**PROBLEM TO WORK ON:**
Would you return the listing exactly as written, apart from its pictures?

**RECORDS FOR THIS EXERCISE:**
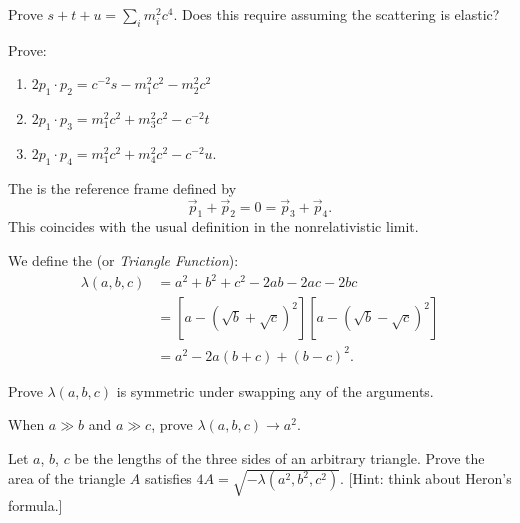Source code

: \begin{exercise}
Prove $s+t+u=\sum_{i}m_{i}^{2}c^{4}$. Does this require assuming the
scattering is elastic?
\end{exercise}

\begin{exercise}
  Prove:
  \begin{enumerate}
  \item $2p_{1}\cdot p_{2} = c^{-2}s - m_{1}^{2}c^{2} - m_{2}^{2}c^{2}$
  \item $2p_{1}\cdot p_{3} = m_{1}^{2}c^{2} + m_{3}^{2}c^{2} - c^{-2}t$
  \item $2p_{1}\cdot p_{4} = m_{1}^{2}c^{2} + m_{4}^{2}c^{2} - c^{-2}u$.
  \end{enumerate}
\end{exercise}

\begin{definition}
The  is the reference frame defined by
\begin{equation}
\vec{p}_{1}+\vec{p}_{2} = 0 = \vec{p}_{3}+\vec{p}_{4}.
\end{equation}
This coincides with the usual definition in the nonrelativistic limit.
\end{definition}

\begin{definition}\label{defn:relativity:scattering:kallen-function}
We define the  (or \emph{Triangle Function}):
\begin{subequations}
\begin{align}
\lambda(a,b,c) &= a^{2}+b^{2}+c^{2}-2ab-2ac-2bc\\
&=\left[a-(\sqrt{b}+\sqrt{c})^{2}\right]\left[a-(\sqrt{b}-\sqrt{c})^{2}\right]\\
&=a^{2}-2a(b+c) + (b-c)^{2}.
\end{align}
\end{subequations}
\end{definition}

\begin{exercise}
Prove $\lambda(a,b,c)$ is symmetric under swapping any of the arguments.
\end{exercise}
\begin{exercise}
When $a\gg b$ and $a\gg c$, prove $\lambda(a,b,c)\to a^{2}$.
\end{exercise}

\begin{exercise}
Let $a$, $b$, $c$ be the lengths of the three sides of an arbitrary
triangle. Prove the area of the triangle $A$ satisfies
$4A=\sqrt{-\lambda(a^{2},b^{2},c^{2})}$. [Hint: think about Heron's formula.]
\end{exercise}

**RESPONSE TO THIS TASK:**
Source code

: \begin{exercise}
Prove $s+t+u=\sum_{i}m_{i}^{2}c^{4}$. Does this require assuming the
scattering is elastic?
\end{exercise}

\begin{exercise}
  Prove:
  \begin{enumerate}
  \item $2p_{1}\cdot p_{2} = c^{-2}s - m_{1}^{2}c^{2} - m_{2}^{2}c^{2}$
  \item $2p_{1}\cdot p_{3} = m_{1}^{2}c^{2} + m_{3}^{2}c^{2} - c^{-2}t$
  \item $2p_{1}\cdot p_{4} = m_{1}^{2}c^{2} + m_{4}^{2}c^{2} - c^{-2}u$.
  \end{enumerate}
\end{exercise}

\begin{definition}
The  is the reference frame defined by
\begin{equation}
\vec{p}_{1}+\vec{p}_{2} = 0 = \vec{p}_{3}+\vec{p}_{4}.
\end{equation}
This coincides with the usual definition in the nonrelativistic limit.
\end{definition}

\begin{definition}\label{defn:relativity:scattering:kallen-function}
We define the  (or \emph{Triangle Function}):
\begin{subequations}
\begin{align}
\lambda(a,b,c) &= a^{2}+b^{2}+c^{2}-2ab-2ac-2bc\\
&=\left[a-(\sqrt{b}+\sqrt{c})^{2}\right]\left[a-(\sqrt{b}-\sqrt{c})^{2}\right]\\
&=a^{2}-2a(b+c) + (b-c)^{2}.
\end{align}
\end{subequations}
\end{definition}

\begin{exercise}
Prove $\lambda(a,b,c)$ is symmetric under swapping any of the arguments.
\end{exercise}
\begin{exercise}
When $a\gg b$ and $a\gg c$, prove $\lambda(a,b,c)\to a^{2}$.
\end{exercise}

\begin{exercise}
Let $a$, $b$, $c$ be the lengths of the three sides of an arbitrary
triangle. Prove the area of the triangle $A$ satisfies
$4A=\sqrt{-\lambda(a^{2},b^{2},c^{2})}$. [Hint: think about Heron's formula.]
\end{exercise}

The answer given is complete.